Document images with source code =>
-*-
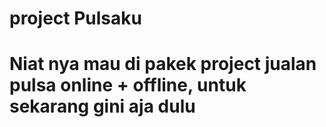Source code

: # project Pulsaku
# Niat nya mau di pakek project jualan pulsa online + offline, untuk sekarang gini aja dulu
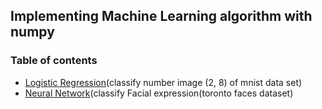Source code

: ## Implementing Machine Learning algorithm with numpy

### Table of contents
* [Logistic Regression](https://github.com/jcwleo/Machine-Learning/tree/master/Logistic%20Regression)(classify number image (2, 8) of mnist data set)
* [Neural Network](https://github.com/jcwleo/Machine-Learning/tree/master/Classification)(classify Facial expression(toronto faces dataset)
-*-
Work instruction =>
What you return must match the records above exactly, minus any images.

Answer box =>
Source code

: # project Pulsaku
# Niat nya mau di pakek project jualan pulsa online + offline, untuk sekarang gini aja dulu
Source code

: ## Implementing Machine Learning algorithm with numpy

### Table of contents
* [Logistic Regression](https://github.com/jcwleo/Machine-Learning/tree/master/Logistic%20Regression)(classify number image (2, 8) of mnist data set)
* [Neural Network](https://github.com/jcwleo/Machine-Learning/tree/master/Classification)(classify Facial expression(toronto faces dataset)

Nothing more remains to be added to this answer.